Failure: An Epidemic of Missing Laptops

An Epidemic of Missing Laptops

A series of audits by the Department of Justice (DOJ) has documented stunningly lax security for laptop computers owned by federal law enforcement agencies. A 2007 report by DOJ’s Inspector General pegged the number of laptops lost, missing, or stolen from the Federal Bureau of Investigation (FBI) at 160 over 44 months. In many cases, the FBI “could not determine whether the lost or stolen laptop computers contained sensitive or classified information.” A 2008 DOJ audit of the Drug Enforcement Administration found 231 laptops went missing over 66 months.
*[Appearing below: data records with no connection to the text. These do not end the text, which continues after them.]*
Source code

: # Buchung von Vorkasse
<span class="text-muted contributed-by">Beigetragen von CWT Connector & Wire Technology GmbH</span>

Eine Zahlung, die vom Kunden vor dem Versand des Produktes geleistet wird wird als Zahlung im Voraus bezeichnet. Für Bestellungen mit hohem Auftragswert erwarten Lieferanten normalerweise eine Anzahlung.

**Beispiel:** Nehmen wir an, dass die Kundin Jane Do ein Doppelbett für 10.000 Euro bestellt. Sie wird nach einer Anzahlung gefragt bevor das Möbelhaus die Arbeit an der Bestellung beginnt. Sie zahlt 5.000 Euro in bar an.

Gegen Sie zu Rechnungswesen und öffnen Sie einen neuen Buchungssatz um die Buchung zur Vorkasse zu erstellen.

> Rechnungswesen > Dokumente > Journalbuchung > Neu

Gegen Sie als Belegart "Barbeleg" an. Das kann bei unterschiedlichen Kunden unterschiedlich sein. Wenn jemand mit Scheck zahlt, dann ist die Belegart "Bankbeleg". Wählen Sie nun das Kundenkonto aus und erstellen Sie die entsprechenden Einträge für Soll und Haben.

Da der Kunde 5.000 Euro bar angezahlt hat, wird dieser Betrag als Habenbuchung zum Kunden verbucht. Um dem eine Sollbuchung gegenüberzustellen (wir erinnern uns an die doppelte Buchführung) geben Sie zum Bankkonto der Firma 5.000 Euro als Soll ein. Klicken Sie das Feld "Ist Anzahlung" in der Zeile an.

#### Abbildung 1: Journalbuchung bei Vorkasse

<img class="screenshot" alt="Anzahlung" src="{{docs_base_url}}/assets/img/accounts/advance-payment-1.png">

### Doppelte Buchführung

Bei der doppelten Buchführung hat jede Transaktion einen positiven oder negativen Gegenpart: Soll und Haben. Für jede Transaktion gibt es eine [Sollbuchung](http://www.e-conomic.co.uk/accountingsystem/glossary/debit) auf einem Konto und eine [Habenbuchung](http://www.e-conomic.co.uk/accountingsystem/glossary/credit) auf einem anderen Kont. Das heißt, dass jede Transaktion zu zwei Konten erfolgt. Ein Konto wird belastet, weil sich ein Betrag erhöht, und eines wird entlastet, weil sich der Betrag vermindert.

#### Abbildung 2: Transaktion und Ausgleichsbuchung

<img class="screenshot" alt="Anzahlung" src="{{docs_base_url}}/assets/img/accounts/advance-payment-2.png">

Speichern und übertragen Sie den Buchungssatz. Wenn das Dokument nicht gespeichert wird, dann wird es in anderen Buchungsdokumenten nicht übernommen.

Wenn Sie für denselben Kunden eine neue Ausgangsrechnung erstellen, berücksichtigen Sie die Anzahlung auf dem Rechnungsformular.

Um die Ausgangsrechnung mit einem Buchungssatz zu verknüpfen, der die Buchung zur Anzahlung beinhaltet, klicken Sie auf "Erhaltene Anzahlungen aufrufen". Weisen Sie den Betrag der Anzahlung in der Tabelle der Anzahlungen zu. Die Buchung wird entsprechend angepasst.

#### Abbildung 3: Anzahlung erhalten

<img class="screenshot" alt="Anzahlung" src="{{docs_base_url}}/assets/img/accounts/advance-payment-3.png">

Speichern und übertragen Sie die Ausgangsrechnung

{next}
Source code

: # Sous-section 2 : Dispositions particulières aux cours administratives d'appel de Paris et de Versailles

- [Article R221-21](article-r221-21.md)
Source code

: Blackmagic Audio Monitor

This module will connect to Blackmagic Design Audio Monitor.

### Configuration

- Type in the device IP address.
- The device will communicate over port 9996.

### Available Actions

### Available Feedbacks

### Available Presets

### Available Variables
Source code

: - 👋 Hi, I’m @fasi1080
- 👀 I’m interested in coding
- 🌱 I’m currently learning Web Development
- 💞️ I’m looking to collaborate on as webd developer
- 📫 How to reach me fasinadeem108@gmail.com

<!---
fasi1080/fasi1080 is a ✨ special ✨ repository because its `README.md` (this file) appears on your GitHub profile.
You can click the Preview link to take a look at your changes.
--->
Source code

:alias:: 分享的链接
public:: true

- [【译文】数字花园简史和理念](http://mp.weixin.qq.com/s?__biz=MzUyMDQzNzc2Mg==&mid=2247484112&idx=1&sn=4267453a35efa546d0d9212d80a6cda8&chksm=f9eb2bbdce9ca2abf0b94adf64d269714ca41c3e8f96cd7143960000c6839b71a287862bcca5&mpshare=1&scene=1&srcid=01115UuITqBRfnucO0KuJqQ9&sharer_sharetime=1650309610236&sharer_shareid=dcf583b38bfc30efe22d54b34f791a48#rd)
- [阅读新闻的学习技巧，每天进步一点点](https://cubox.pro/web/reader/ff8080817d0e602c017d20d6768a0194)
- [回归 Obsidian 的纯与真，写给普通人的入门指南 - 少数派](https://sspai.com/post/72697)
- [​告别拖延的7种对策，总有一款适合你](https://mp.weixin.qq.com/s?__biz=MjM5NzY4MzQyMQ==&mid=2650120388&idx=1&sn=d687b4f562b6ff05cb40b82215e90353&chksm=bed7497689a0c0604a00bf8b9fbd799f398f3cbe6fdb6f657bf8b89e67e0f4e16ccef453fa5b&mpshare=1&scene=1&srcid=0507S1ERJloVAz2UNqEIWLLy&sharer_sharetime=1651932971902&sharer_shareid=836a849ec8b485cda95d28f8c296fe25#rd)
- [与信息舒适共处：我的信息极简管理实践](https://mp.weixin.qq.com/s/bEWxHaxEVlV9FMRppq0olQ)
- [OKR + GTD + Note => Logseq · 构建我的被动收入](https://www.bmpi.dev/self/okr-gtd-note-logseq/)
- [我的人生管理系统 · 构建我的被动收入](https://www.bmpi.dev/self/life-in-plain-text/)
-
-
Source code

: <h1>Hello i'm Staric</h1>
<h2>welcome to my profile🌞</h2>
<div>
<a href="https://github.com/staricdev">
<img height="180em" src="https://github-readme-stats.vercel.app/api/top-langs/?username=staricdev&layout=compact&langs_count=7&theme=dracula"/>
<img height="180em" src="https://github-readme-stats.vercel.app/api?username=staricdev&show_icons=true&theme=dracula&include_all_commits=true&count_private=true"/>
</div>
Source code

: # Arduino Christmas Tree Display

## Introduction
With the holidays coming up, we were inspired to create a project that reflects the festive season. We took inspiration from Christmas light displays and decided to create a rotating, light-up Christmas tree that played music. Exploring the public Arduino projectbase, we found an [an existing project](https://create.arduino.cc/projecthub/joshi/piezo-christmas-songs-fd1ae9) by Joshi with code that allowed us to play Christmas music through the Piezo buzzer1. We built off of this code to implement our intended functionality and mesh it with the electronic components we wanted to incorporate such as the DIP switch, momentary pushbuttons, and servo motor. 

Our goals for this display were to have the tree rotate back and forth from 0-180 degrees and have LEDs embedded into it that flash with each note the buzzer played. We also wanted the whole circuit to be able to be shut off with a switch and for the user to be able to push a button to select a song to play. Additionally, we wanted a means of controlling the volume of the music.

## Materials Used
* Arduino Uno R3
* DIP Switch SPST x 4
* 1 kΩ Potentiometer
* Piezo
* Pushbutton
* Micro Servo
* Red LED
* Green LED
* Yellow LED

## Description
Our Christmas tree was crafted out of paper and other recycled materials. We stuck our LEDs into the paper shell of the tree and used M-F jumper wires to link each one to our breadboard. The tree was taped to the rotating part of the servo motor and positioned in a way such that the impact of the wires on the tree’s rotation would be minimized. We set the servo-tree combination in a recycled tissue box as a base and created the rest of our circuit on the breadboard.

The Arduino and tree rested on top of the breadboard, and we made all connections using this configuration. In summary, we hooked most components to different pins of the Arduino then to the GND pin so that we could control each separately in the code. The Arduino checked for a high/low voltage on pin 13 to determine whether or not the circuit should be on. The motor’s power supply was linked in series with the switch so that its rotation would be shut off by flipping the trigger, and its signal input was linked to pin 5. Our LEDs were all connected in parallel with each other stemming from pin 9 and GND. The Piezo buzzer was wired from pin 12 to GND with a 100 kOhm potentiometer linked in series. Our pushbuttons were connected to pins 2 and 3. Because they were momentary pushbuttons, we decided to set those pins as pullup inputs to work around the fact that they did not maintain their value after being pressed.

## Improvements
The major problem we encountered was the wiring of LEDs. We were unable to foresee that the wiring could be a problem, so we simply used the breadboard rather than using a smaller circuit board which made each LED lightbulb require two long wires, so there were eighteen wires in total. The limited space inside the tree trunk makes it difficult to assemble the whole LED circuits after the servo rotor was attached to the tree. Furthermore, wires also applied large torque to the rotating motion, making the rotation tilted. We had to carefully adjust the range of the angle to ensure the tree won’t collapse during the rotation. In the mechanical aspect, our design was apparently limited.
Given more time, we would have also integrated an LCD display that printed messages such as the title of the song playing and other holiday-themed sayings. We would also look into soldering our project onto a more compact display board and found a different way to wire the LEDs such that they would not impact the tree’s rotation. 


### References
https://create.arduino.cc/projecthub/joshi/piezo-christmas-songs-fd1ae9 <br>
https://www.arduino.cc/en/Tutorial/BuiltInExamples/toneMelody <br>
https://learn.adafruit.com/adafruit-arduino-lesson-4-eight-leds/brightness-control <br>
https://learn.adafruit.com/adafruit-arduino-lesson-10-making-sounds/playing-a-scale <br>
Another audit that year of the Bureau of Alcohol, Tobacco, Firearms and Explosives (ATF) found 418 laptops gone over 59 months. The reports are strewn with examples of missing or stolen computers that went completely or partly undocumented, making it difficult to determine if the laptops held secure information. And in many instances, the missing laptops had not had encryption technology installed that would keep someone from accessing sensitive information — on criminal targets or government informants. According to a 2008 Government Accountability Office (GAO) report, about 70 percent of laptops and handheld devices across the major government agencies lack recommended encryption software. Ultimately, these missing, unencrypted laptops increase the risk that national security might be compromised or that Americans might have their identities stolen.

Follow-up:
The GAO reported in June that agencies are working on installing appropriate encryption software, though “none had documented comprehensive plans.” As a result, said the report, “federal information may remain at increased risk of unauthorized disclosure, loss, and modification.”